The Civil War was began with both sides expecting would only last a few weeks.


Dragging on into years, the Confederate Army had the advantage of better trained military leadership.

Being nearly unstoppable, they twice won battles at Bull Run, Virginia, just 20 miles from Washington, D.C.

Union troops had fled in panic to the fortifications of the U.S. Capitol.

American Minute – Notable Events of American Significance Remembered on the Date They Occurred

The tide of the war did not to turn until Lincoln claimed the moral high ground by recasting it as a war to end slavery by issuing the Emancipation Proclamation.

This caused European support for the Confederacy to evaporate, as no country wanted to be accused of supporting slavery.

On November 15, 1862, President Abraham Lincoln spoke with Pastor Byron Sunderland of the First Presbyterian Church of Washington, D.C.:

“If it had been left to us to determine it, we would have had no war.
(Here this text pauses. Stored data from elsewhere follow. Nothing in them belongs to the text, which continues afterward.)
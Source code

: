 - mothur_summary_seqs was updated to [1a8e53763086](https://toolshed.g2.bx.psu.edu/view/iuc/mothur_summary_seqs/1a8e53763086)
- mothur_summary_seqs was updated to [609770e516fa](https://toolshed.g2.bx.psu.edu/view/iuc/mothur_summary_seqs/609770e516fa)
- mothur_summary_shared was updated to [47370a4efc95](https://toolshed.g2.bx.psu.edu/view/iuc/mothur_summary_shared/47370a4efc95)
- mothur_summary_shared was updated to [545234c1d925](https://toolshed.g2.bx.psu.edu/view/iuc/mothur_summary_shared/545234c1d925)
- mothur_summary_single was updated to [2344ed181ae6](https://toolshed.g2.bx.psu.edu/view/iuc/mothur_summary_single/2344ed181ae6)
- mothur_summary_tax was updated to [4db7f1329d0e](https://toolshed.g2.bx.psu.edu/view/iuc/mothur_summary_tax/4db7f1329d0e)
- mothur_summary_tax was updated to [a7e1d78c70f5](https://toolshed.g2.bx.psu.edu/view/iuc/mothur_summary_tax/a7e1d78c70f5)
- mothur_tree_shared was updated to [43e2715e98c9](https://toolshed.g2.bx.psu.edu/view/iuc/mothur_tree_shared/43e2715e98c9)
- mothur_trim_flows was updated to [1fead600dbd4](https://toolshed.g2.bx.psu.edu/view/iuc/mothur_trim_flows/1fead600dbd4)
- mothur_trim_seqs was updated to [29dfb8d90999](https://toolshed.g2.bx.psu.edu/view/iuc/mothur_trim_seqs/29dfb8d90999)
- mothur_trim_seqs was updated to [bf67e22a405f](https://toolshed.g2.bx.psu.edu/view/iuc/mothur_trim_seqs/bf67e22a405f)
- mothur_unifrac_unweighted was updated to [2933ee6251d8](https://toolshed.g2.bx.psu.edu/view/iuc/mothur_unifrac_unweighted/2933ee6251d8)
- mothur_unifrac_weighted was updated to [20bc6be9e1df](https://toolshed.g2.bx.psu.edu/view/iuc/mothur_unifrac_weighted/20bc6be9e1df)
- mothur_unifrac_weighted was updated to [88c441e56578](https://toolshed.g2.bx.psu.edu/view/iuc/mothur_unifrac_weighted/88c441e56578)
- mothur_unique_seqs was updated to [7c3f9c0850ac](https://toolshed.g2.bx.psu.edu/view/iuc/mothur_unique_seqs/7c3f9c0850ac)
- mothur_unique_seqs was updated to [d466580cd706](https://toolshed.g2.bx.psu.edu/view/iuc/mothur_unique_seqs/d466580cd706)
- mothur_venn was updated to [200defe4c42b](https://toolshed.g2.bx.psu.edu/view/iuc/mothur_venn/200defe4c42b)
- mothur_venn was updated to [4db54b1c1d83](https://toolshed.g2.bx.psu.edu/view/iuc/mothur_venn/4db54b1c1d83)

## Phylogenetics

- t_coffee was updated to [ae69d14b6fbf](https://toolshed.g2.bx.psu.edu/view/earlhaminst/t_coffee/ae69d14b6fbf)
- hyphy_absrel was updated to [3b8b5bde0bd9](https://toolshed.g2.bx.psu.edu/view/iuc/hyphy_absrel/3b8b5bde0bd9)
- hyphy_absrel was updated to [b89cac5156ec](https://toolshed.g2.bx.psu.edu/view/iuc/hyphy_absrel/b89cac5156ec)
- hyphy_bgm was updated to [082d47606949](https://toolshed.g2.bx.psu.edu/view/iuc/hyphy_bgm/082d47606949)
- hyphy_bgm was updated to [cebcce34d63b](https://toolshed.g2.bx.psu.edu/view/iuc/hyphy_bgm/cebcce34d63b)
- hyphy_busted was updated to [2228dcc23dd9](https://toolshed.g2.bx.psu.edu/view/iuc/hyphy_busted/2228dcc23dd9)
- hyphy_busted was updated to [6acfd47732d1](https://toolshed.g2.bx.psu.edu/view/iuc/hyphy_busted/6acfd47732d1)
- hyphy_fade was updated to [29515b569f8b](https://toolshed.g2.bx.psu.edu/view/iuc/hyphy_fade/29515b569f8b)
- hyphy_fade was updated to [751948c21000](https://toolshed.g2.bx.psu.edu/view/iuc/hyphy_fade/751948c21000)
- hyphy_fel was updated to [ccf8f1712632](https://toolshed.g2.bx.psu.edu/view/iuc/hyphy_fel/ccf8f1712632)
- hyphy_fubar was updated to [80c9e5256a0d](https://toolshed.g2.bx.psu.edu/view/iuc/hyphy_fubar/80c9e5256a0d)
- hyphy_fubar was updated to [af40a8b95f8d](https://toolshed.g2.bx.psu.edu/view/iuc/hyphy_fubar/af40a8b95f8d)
And, going further back to the occasion of it, we would have had no slavery.

And, tracing it still further back, we would have had no evil …

On both sides we are working out the will of God.

… Yet, how strange the spectacle!

Here is one half of the nation prostrated in prayer that God will help them to destroy the Union and build up a government upon the cornerstone of human bondage.

And here is the other half equally earnest in their prayers and efforts to defeat a purpose which they regard as so repugnant to … liberty and independence …

And they are Christians and we are Christians. They and we are praying and fighting for results exactly the opposite.”

On March 4, 1865, in his Second Inaugural Address, just 45 days before his assassination, President Abraham Lincoln stated:

“Neither party expected for the war the magnitude or the duration which it has already attained …

Both read the same Bible and pray to the same God, and each invokes His aid against the other.

… It may seem strange that any men should dare ask a just God’s assistance in wringing their bread from the sweat of other men’s faces, but let us judge not, that we be not judged.

The prayers of both could not be answered.

That of neither has been answered fully.

The Almighty has His own purposes …

If we shall suppose that American slavery is one of those offenses which, in the providence of God … He now wills to remove,


and that He gives to both North and South this terrible war as the woe due to those by whom the offense came …

so still it must be said ‘the judgments of the Lord are true and righteous altogether.'”

President Calvin Coolidge, on May 25, 1924, at the Confederate Memorial in Arlington National Cemetery, Virginia, stated:

“It was Lincoln who pointed out that both sides prayed to the same God.

When that is the case, it is only a matter of time when each will seek a common end.

We can now see clearly what that end is. It is the maintenance of our American ideals, beneath a common flag, under the blessings of Almighty God.”